======== RECORDED INFORMATION
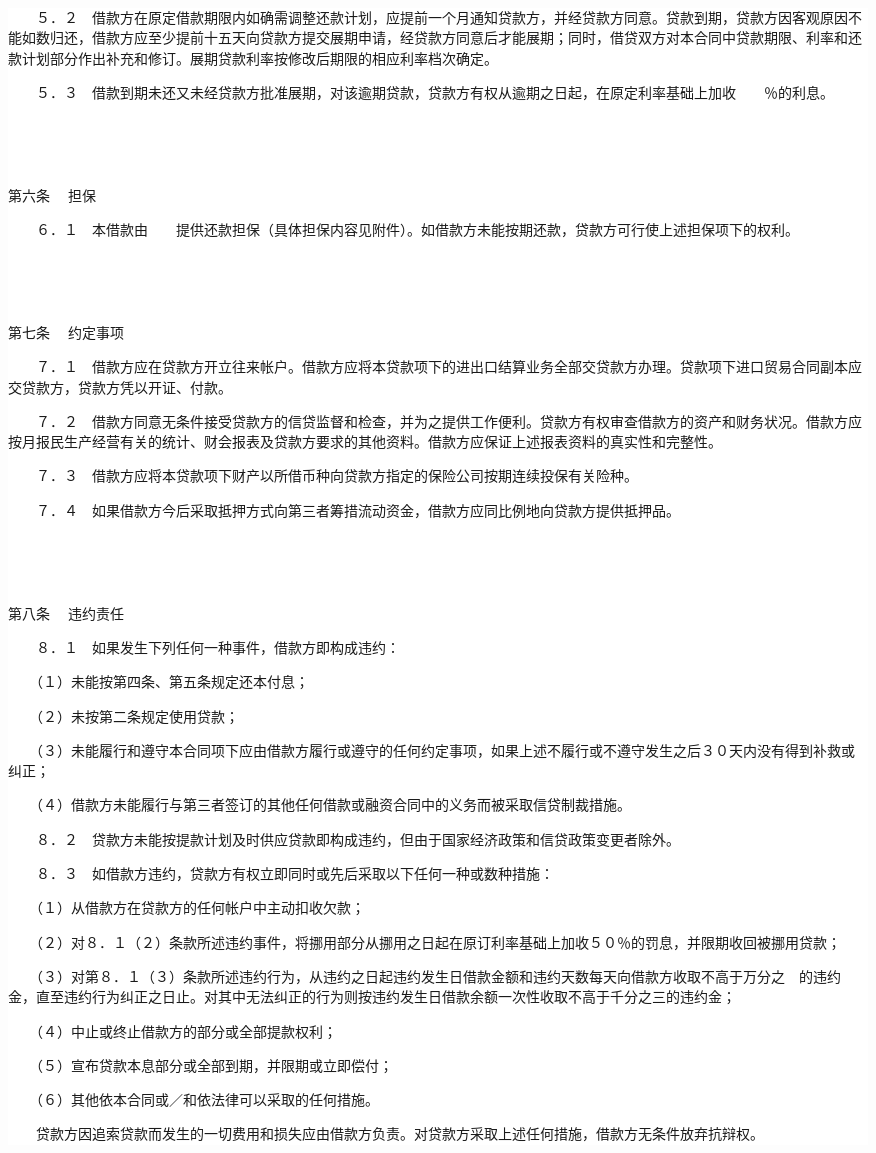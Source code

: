

　　５．２　借款方在原定借款期限内如确需调整还款计划，应提前一个月通知贷款方，并经贷款方同意。贷款到期，贷款方因客观原因不能如数归还，借款方应至少提前十五天向贷款方提交展期申请，经贷款方同意后才能展期；同时，借贷双方对本合同中贷款期限、利率和还款计划部分作出补充和修订。展期贷款利率按修改后期限的相应利率档次确定。

　　５．３　借款到期未还又未经贷款方批准展期，对该逾期贷款，贷款方有权从逾期之日起，在原定利率基础上加收　　％的利息。

　　

　　

第六条
　担保

　　６．１　本借款由　　提供还款担保（具体担保内容见附件）。如借款方未能按期还款，贷款方可行使上述担保项下的权利。

　　

　　

第七条
　约定事项

　　７．１　借款方应在贷款方开立往来帐户。借款方应将本贷款项下的进出口结算业务全部交贷款方办理。贷款项下进口贸易合同副本应交贷款方，贷款方凭以开证、付款。

　　７．２　借款方同意无条件接受贷款方的信贷监督和检查，并为之提供工作便利。贷款方有权审查借款方的资产和财务状况。借款方应按月报民生产经营有关的统计、财会报表及贷款方要求的其他资料。借款方应保证上述报表资料的真实性和完整性。

　　７．３　借款方应将本贷款项下财产以所借币种向贷款方指定的保险公司按期连续投保有关险种。

　　７．４　如果借款方今后采取抵押方式向第三者筹措流动资金，借款方应同比例地向贷款方提供抵押品。

　　

　　

第八条
　违约责任

　　８．１　如果发生下列任何一种事件，借款方即构成违约：

　　（１）未能按第四条、第五条规定还本付息；

　　（２）未按第二条规定使用贷款；

　　（３）未能履行和遵守本合同项下应由借款方履行或遵守的任何约定事项，如果上述不履行或不遵守发生之后３０天内没有得到补救或纠正；

　　（４）借款方未能履行与第三者签订的其他任何借款或融资合同中的义务而被采取信贷制裁措施。

　　８．２　贷款方未能按提款计划及时供应贷款即构成违约，但由于国家经济政策和信贷政策变更者除外。

　　８．３　如借款方违约，贷款方有权立即同时或先后采取以下任何一种或数种措施：

　　（１）从借款方在贷款方的任何帐户中主动扣收欠款；

　　（２）对８．１（２）条款所述违约事件，将挪用部分从挪用之日起在原订利率基础上加收５０％的罚息，并限期收回被挪用贷款；

　　（３）对第８．１（３）条款所述违约行为，从违约之日起违约发生日借款金额和违约天数每天向借款方收取不高于万分之　的违约金，直至违约行为纠正之日止。对其中无法纠正的行为则按违约发生日借款余额一次性收取不高于千分之三的违约金；

　　（４）中止或终止借款方的部分或全部提款权利；

　　（５）宣布贷款本息部分或全部到期，并限期或立即偿付；

　　（６）其他依本合同或／和依法律可以采取的任何措施。

　　贷款方因追索贷款而发生的一切费用和损失应由借款方负责。对贷款方采取上述任何措施，借款方无条件放弃抗辩权。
================
_PROBLEM REQUIREMENTS_: Drop the pictures and copy the data exactly.

_WRITTEN ANSWER_:
Source code

:

　　５．２　借款方在原定借款期限内如确需调整还款计划，应提前一个月通知贷款方，并经贷款方同意。贷款到期，贷款方因客观原因不能如数归还，借款方应至少提前十五天向贷款方提交展期申请，经贷款方同意后才能展期；同时，借贷双方对本合同中贷款期限、利率和还款计划部分作出补充和修订。展期贷款利率按修改后期限的相应利率档次确定。

　　５．３　借款到期未还又未经贷款方批准展期，对该逾期贷款，贷款方有权从逾期之日起，在原定利率基础上加收　　％的利息。

　　

　　

第六条
　担保

　　６．１　本借款由　　提供还款担保（具体担保内容见附件）。如借款方未能按期还款，贷款方可行使上述担保项下的权利。

　　

　　

第七条
　约定事项

　　７．１　借款方应在贷款方开立往来帐户。借款方应将本贷款项下的进出口结算业务全部交贷款方办理。贷款项下进口贸易合同副本应交贷款方，贷款方凭以开证、付款。

　　７．２　借款方同意无条件接受贷款方的信贷监督和检查，并为之提供工作便利。贷款方有权审查借款方的资产和财务状况。借款方应按月报民生产经营有关的统计、财会报表及贷款方要求的其他资料。借款方应保证上述报表资料的真实性和完整性。

　　７．３　借款方应将本贷款项下财产以所借币种向贷款方指定的保险公司按期连续投保有关险种。

　　７．４　如果借款方今后采取抵押方式向第三者筹措流动资金，借款方应同比例地向贷款方提供抵押品。

　　

　　

第八条
　违约责任

　　８．１　如果发生下列任何一种事件，借款方即构成违约：

　　（１）未能按第四条、第五条规定还本付息；

　　（２）未按第二条规定使用贷款；

　　（３）未能履行和遵守本合同项下应由借款方履行或遵守的任何约定事项，如果上述不履行或不遵守发生之后３０天内没有得到补救或纠正；

　　（４）借款方未能履行与第三者签订的其他任何借款或融资合同中的义务而被采取信贷制裁措施。

　　８．２　贷款方未能按提款计划及时供应贷款即构成违约，但由于国家经济政策和信贷政策变更者除外。

　　８．３　如借款方违约，贷款方有权立即同时或先后采取以下任何一种或数种措施：

　　（１）从借款方在贷款方的任何帐户中主动扣收欠款；

　　（２）对８．１（２）条款所述违约事件，将挪用部分从挪用之日起在原订利率基础上加收５０％的罚息，并限期收回被挪用贷款；

　　（３）对第８．１（３）条款所述违约行为，从违约之日起违约发生日借款金额和违约天数每天向借款方收取不高于万分之　的违约金，直至违约行为纠正之日止。对其中无法纠正的行为则按违约发生日借款余额一次性收取不高于千分之三的违约金；

　　（４）中止或终止借款方的部分或全部提款权利；

　　（５）宣布贷款本息部分或全部到期，并限期或立即偿付；

　　（６）其他依本合同或／和依法律可以采取的任何措施。

　　贷款方因追索贷款而发生的一切费用和损失应由借款方负责。对贷款方采取上述任何措施，借款方无条件放弃抗辩权。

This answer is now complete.